• [What you need to do] Could you restate word for word every line of the records below, from the first one to the one holding "than commonly believed."?

===== Dataset records =====

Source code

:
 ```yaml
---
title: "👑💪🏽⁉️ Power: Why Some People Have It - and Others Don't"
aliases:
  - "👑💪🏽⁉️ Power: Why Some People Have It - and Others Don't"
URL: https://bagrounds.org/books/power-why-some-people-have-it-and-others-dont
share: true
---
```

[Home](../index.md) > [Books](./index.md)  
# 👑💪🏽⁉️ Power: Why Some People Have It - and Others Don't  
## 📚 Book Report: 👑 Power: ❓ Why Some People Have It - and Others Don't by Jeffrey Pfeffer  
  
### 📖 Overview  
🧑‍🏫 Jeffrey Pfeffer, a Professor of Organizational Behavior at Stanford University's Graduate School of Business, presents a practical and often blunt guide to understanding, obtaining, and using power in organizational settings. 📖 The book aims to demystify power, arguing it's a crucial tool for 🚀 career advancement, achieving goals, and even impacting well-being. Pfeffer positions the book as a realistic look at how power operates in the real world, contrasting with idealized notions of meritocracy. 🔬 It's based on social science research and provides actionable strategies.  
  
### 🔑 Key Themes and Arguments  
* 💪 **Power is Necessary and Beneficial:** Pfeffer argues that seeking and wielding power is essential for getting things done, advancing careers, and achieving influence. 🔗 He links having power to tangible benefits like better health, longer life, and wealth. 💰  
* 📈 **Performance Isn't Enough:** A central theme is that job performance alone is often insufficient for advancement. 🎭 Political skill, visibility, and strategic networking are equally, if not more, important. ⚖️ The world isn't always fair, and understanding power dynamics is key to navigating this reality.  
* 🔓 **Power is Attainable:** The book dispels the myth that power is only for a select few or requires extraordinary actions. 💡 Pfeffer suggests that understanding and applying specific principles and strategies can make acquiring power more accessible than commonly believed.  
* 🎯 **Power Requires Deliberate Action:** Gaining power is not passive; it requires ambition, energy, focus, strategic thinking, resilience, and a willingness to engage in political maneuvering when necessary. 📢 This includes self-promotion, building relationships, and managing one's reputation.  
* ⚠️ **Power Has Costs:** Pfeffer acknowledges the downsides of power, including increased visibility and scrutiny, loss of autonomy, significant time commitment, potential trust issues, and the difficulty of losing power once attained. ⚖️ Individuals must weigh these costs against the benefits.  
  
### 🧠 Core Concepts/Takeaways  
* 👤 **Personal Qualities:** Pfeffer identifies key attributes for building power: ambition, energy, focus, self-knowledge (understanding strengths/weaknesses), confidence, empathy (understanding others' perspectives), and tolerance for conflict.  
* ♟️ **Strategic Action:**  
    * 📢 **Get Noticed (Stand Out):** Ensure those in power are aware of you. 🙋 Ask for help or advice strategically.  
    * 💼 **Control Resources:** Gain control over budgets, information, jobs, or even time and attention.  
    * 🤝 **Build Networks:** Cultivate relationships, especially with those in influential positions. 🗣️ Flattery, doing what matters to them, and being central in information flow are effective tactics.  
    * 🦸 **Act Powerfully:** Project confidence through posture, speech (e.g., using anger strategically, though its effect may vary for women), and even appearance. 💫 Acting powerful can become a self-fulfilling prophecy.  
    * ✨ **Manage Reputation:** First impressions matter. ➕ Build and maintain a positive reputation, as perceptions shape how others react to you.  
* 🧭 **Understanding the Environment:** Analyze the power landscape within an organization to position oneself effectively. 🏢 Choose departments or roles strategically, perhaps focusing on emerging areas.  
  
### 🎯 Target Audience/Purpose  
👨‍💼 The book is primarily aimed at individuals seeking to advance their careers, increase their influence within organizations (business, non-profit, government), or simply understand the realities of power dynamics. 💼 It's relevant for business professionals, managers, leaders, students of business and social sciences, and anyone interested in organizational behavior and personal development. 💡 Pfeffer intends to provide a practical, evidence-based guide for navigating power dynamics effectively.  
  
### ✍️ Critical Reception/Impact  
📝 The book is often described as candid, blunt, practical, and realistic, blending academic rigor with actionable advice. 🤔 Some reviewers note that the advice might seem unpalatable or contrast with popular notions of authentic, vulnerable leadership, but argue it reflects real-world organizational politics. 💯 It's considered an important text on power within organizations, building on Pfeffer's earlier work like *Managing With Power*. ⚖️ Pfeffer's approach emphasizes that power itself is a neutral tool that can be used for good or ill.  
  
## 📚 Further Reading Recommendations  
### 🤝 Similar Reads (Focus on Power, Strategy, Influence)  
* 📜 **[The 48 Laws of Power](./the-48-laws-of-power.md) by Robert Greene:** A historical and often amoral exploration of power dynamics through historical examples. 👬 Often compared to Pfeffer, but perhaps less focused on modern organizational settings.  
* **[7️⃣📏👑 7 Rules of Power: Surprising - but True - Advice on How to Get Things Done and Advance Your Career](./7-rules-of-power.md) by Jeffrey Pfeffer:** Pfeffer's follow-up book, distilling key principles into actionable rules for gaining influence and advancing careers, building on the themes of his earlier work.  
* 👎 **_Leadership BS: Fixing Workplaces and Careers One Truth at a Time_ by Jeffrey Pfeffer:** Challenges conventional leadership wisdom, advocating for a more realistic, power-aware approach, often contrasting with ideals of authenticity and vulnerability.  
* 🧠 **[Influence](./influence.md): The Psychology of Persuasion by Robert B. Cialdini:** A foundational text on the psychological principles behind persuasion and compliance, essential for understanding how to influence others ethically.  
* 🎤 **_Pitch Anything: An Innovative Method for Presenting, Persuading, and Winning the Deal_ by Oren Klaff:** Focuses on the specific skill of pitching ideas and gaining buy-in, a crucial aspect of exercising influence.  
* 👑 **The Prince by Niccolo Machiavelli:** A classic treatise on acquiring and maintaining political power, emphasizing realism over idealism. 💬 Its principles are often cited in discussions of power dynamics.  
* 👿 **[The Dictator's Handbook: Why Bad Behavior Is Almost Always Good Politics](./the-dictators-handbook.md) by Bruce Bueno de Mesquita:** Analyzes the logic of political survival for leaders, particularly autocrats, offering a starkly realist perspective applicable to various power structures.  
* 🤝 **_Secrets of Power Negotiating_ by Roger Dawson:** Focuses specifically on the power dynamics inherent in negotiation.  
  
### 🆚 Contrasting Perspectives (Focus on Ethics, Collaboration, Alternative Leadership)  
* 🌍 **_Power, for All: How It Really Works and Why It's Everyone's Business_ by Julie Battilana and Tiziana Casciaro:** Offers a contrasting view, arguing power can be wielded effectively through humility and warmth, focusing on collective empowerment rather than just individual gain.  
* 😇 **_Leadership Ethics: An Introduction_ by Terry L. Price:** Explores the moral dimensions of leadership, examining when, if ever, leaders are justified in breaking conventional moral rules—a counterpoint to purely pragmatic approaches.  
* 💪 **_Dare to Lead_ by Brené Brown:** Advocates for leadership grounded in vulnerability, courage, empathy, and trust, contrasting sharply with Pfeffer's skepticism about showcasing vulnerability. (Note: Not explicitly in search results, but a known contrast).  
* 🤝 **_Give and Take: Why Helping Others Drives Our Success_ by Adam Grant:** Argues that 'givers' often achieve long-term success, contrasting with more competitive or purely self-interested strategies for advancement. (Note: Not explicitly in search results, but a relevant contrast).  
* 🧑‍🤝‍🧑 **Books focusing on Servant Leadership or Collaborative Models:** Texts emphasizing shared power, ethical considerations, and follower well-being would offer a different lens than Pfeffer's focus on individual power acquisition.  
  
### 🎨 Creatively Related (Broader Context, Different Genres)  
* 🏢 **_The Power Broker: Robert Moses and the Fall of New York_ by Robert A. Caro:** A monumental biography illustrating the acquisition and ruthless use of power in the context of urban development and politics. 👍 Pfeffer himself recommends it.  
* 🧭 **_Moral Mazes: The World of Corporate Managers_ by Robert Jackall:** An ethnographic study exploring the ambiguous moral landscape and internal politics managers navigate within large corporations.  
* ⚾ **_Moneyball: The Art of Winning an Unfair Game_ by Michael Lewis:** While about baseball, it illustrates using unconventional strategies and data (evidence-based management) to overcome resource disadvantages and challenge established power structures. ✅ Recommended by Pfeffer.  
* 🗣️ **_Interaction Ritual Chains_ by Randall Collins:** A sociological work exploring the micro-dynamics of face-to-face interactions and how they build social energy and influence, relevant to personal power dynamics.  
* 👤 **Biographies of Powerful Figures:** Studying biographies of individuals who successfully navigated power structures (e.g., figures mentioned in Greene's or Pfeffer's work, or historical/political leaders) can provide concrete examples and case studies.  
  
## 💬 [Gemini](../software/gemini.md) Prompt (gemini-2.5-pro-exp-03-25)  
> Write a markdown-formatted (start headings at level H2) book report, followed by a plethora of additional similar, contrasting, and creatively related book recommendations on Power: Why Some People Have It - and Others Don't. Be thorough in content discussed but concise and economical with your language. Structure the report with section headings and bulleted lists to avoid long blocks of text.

=====

• [Answer for this exercise]
Source code

:
 ```yaml
---
title: "👑💪🏽⁉️ Power: Why Some People Have It - and Others Don't"
aliases:
  - "👑💪🏽⁉️ Power: Why Some People Have It - and Others Don't"
URL: https://bagrounds.org/books/power-why-some-people-have-it-and-others-dont
share: true
---
```

[Home](../index.md) > [Books](./index.md)  
# 👑💪🏽⁉️ Power: Why Some People Have It - and Others Don't  
## 📚 Book Report: 👑 Power: ❓ Why Some People Have It - and Others Don't by Jeffrey Pfeffer  
  
### 📖 Overview  
🧑‍🏫 Jeffrey Pfeffer, a Professor of Organizational Behavior at Stanford University's Graduate School of Business, presents a practical and often blunt guide to understanding, obtaining, and using power in organizational settings. 📖 The book aims to demystify power, arguing it's a crucial tool for 🚀 career advancement, achieving goals, and even impacting well-being. Pfeffer positions the book as a realistic look at how power operates in the real world, contrasting with idealized notions of meritocracy. 🔬 It's based on social science research and provides actionable strategies.  
  
### 🔑 Key Themes and Arguments  
* 💪 **Power is Necessary and Beneficial:** Pfeffer argues that seeking and wielding power is essential for getting things done, advancing careers, and achieving influence. 🔗 He links having power to tangible benefits like better health, longer life, and wealth. 💰  
* 📈 **Performance Isn't Enough:** A central theme is that job performance alone is often insufficient for advancement. 🎭 Political skill, visibility, and strategic networking are equally, if not more, important. ⚖️ The world isn't always fair, and understanding power dynamics is key to navigating this reality.  
* 🔓 **Power is Attainable:** The book dispels the myth that power is only for a select few or requires extraordinary actions. 💡 Pfeffer suggests that understanding and applying specific principles and strategies can make acquiring power more accessible than commonly believed.  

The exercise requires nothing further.